Most authors agree that there is an increased risk of miscarriage in overweight and obese women after spontaneous conception; however, any further increase in risk after IVF or ICSI is debatable. The reasons of an increased risk of miscarriage could possibly be the higher prevalence of PCOS among overweight and obese women.

Due to the adverse impact of BMI on treatment outcomes, there have been calls for restricting publically funded fertility treatment to women with high BMI. The threshold BMI used as a cut off value for restricting access to publically funded fertility treatment varies around the world. Across the UK, there is no uniformity of practice with cut-off values for access to IVF varying from 30 kg/m2 to 35 kg/m2.[42] The NICE fertility guideline in the United Kingdom suggests a BMI ≤ 29 is ideal.[43] British Fertility Society guidance suggests that fertility treatment should be deferred until BMI is less than 35 kg/m2, although in those younger than 37 years with normal FSH, weight reduction to BMI less than 30 kg/m2 is preferred.[44] A 5-10% weight loss has been recommended for overweight and obese women.

Benefits of weight loss

Available data suggest that as little as 5%–10% weight loss can improve fertility outcomes.[45] Other studies have demonstrated that 5% weight loss results in improvement of endocrine parameters, such as decrease in free testosterone, lower fasting insulin levels and increased frequency of ovulation.[46] In addition, weight loss causes a significant reduction in central fat deposits (11%) and serum luteinizing hormone levels[47] with return of normal menstrual cycles in four out of five women.[48]

Weight loss can be achieved by lifestyle modification, dietary restriction, physical activity and pharmacotherapy with varied results. Life style modification programs (especially diet programs) have been shown to be associated with poor levels of compliance[49] and are not particularly suitable for women who want to conceive soon.[50] Dietary interventions are associated with increasing weight regain over time, although this can be minimized with continuing care.[51] Only 15% of the subjects can sustain weight loss successfully over time and there is a positive effect of group therapy, behaviour modification and active follow-up.[52] Although enhanced reproductive function may be induced by caloric deficit and relatively small weight loss, the maintenance of reduced weight may be critical for reduced complications during pregnancy and birth and for reduction of cardiovascular and diabetic morbidity and mortality.[49] Rapid weight loss achieved by crash diets or excessive exercise is detrimental to reproductive outcomes during fertility treatments. A study of very low calorie diet resulting in 8.8% weight loss in a six week period had to be suspended due to its impact on oocyte quality and fertilization rates.[53]

In a large randomized controlled trial pharmacological measures like metformin, at a dose of 850 mg twice daily, have not been shown to affect menstrual frequency, body weight or insulin sensitivity, despite a fall in total testosterone and waist circumference.[54] There have been small prospective studies on the use of Orlistat in obese PCOS showing a degree of effectiveness; however, there are no large randomized controlled trials in obese subfertile women.[55]

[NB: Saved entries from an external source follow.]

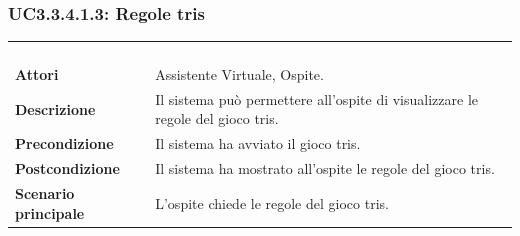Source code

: \subsubsection{UC3.3.4.1.3: Regole tris}
\label{UC3.3.4.1.3}
\begin{longtable}{l|p{10cm}}
	\rowcolor[gray]{0.8} \multicolumn{2}{c}{} \\
	\rowcolor[gray]{0.8} \multicolumn{2}{c}{\textbf{UC3.3.4.1.3 - Regole tris}} \\
	\rowcolor[gray]{0.8} \multicolumn{2}{c}{} \\
	\hline
	&\\
	\textbf{Attori} & Assistente Virtuale, Ospite.\\[7pt]
	\textbf{Descrizione} & Il sistema può permettere all'ospite di visualizzare le regole del gioco tris.\\[7pt]
	\textbf{Precondizione} & Il sistema ha avviato il gioco tris.\\[7pt]
	\textbf{Postcondizione} & Il sistema ha mostrato all'ospite le regole del gioco tris.\\[7pt]
	\textbf{Scenario principale} &L'ospite chiede le regole del gioco tris.\\[7pt]\hline
\end{longtable}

Decision making around postponement of fertility treatment to allow weight loss to take place needs to accommodate the effect of further increase in age in older women. A recent study demonstrated that the effect of BMI on IVF success was strongly influenced by age. With increasing age, the effect of BMI alone was attenuated such that, it became less influential than age, in women aged 36 years or older.[56]

CONCLUSION

Obesity in women has impacts on fertility and fertility treatment. Increase in BMI reduces the chance of conception in ovulatory women and affects the outcome of ovulation induction treatment.

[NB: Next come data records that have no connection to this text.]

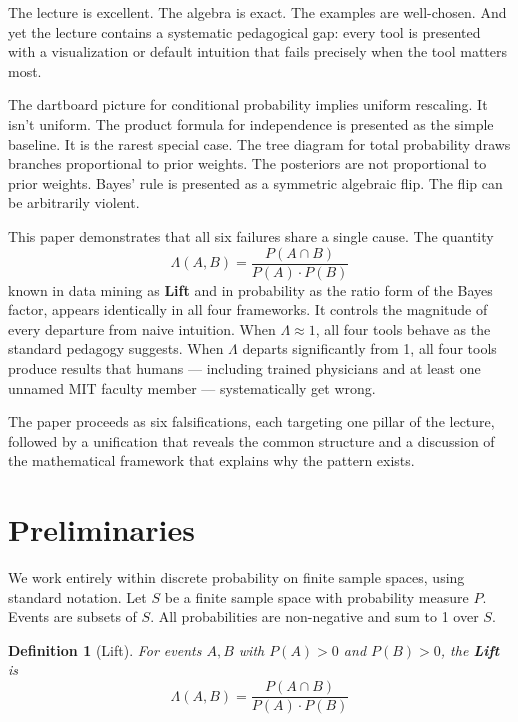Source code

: \documentclass[12pt]{article}
\newtheorem{definition}[theorem]{Definition}
\begin{document}
The lecture is excellent. The algebra is exact. The examples are well-chosen. And yet the lecture contains a systematic pedagogical gap: every tool is presented with a visualization or default intuition that fails precisely when the tool matters most.

The dartboard picture for conditional probability implies uniform rescaling. It isn't uniform. The product formula for independence is presented as the simple baseline. It is the rarest special case. The tree diagram for total probability draws branches proportional to prior weights. The posteriors are not proportional to prior weights. Bayes' rule is presented as a symmetric algebraic flip. The flip can be arbitrarily violent.

This paper demonstrates that all six failures share a single cause. The quantity
\begin{equation}
\Lambda(A,B) = \frac{P(A \cap B)}{P(A) \cdot P(B)}
\end{equation}
known in data mining as \textbf{Lift} and in probability as the ratio form of the Bayes factor, appears identically in all four frameworks. It controls the magnitude of every departure from naive intuition. When $\Lambda \approx 1$, all four tools behave as the standard pedagogy suggests. When $\Lambda$ departs significantly from 1, all four tools produce results that humans --- including trained physicians and at least one unnamed MIT faculty member --- systematically get wrong.

The paper proceeds as six falsifications, each targeting one pillar of the lecture, followed by a unification that reveals the common structure and a discussion of the mathematical framework that explains why the pattern exists.

\section{Preliminaries}

We work entirely within discrete probability on finite sample spaces, using standard notation. Let $S$ be a finite sample space with probability measure $P$. Events are subsets of $S$. All probabilities are non-negative and sum to 1 over $S$.

\begin{definition}[Lift]
For events $A, B$ with $P(A) > 0$ and $P(B) > 0$, the \textbf{Lift} is
\begin{equation}
\Lambda(A,B) = \frac{P(A \cap B)}{P(A) \cdot P(B)}
\end{equation}
\end{definition}
\end{document}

Obese women undergoing IVF require higher doses of gonadotrophins, respond poorly to ovarian stimulation and have fewer oocytes harvested. Obesity is associated with lower fertilization rates, poor quality embryos and higher miscarriage rates. Weight loss in these women improves their reproductive outcomes; however, in order for this to be effective it has to be gradual and sustained.

Footnotes

Source of Support: Nil

Conflict of Interest: None declared.